1. A glass fiber tube cutting apparatus, characterized by: The device includes a conveyor frame, a cutting assembly, and multiple sets of traction assemblies spaced back and forth in front of the cutting assembly. The traction assembly includes a traction frame slidably connected to the conveyor frame, a synchronous arm fixed on the traction frame and extending rearward, a clamping mechanism mounted on the traction frame for clamping the fiberglass tube, and a translation drive mechanism mounted on the conveyor frame for driving the traction frame to move back and forth. The cutting assembly includes a cutting frame slidably connected to the conveyor frame, a cutting mechanism mounted on the cutting frame for cutting the fiberglass tube, a reset mechanism mounted on the cutting frame for driving the cutting frame to reset, and multiple sets of clamping mechanisms for clamping multiple sets of synchronous arms one-to-one.

2. A glass fiber tube cutting apparatus as claimed in claim 1, characterized in that: The traction frame is provided with a synchronous arm on both the left and right sides, and each clamping mechanism includes two clamping members that are used to clamp the two synchronous arms.

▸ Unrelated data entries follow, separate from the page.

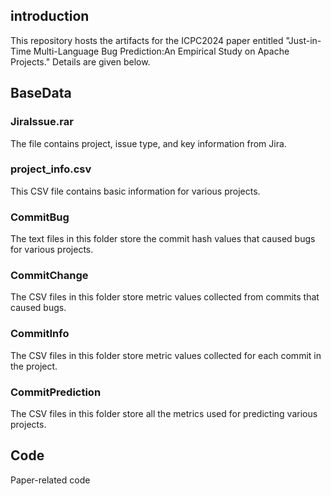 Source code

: ## introduction
This repository hosts the artifacts for the ICPC2024 paper entitled "Just-in-Time Multi-Language Bug Prediction:An Empirical Study on Apache Projects." Details are given below.
## BaseData
### JiraIssue.rar
The file contains project, issue type, and key information from Jira.
### project_info.csv
This CSV file contains basic information for various projects.
### CommitBug
The text files in this folder store the commit hash values that caused bugs for various projects.
### CommitChange
The CSV files in this folder store metric values collected from commits that caused bugs.
### CommitInfo
The CSV files in this folder store metric values collected for each commit in the project.
### CommitPrediction
The CSV files in this folder store all the metrics used for predicting various projects.
## Code
Paper-related code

3. A glass fiber tube cutting apparatus as claimed in claim 2, characterized in that: The synchronous arms of the multiple traction frames are arranged at vertical intervals.

4. The glass fiber tube cutting device as described in claim 2, characterized in that: The clamping components include two clamping blocks for correspondingly clamping the left and right sides of the synchronous arm, and a clamping cylinder mounted on the cutting frame for driving the clamping blocks to open and close.

5. The glass fiber tube cutting device as described in claim 4, characterized in that: The left and right sides of the synchronizing arm are outwardly convex arc surfaces, and the inner side of the clamping block is provided with an arc groove that matches the arc convex surface.

6. The glass fiber tube cutting device as described in claim 1, characterized in that: The cutting frame is horizontally rotatably connected to two support rollers spaced apart front and back to support the lower side of the glass fiber tube, and the cutting mechanism is positioned between the two support rollers.

7. The glass fiber tube cutting device as described in claim 6, characterized in that: The cutting mechanism includes a slide block that is slidably connected to the cutting frame, a saw mounted on the slide block, a lead screw that is rotatably connected to the cutting frame and threadedly connected to the slide block, and a servo motor mounted on the cutting frame for driving the lead screw to rotate.

8. The glass fiber tube cutting device as described in claim 7, characterized in that: The cutting frame is vertically rotatably connected to two limiting rollers for abutting against the left or right side of the glass fiber tube, and the cutting mechanism is positioned between the two limiting rollers.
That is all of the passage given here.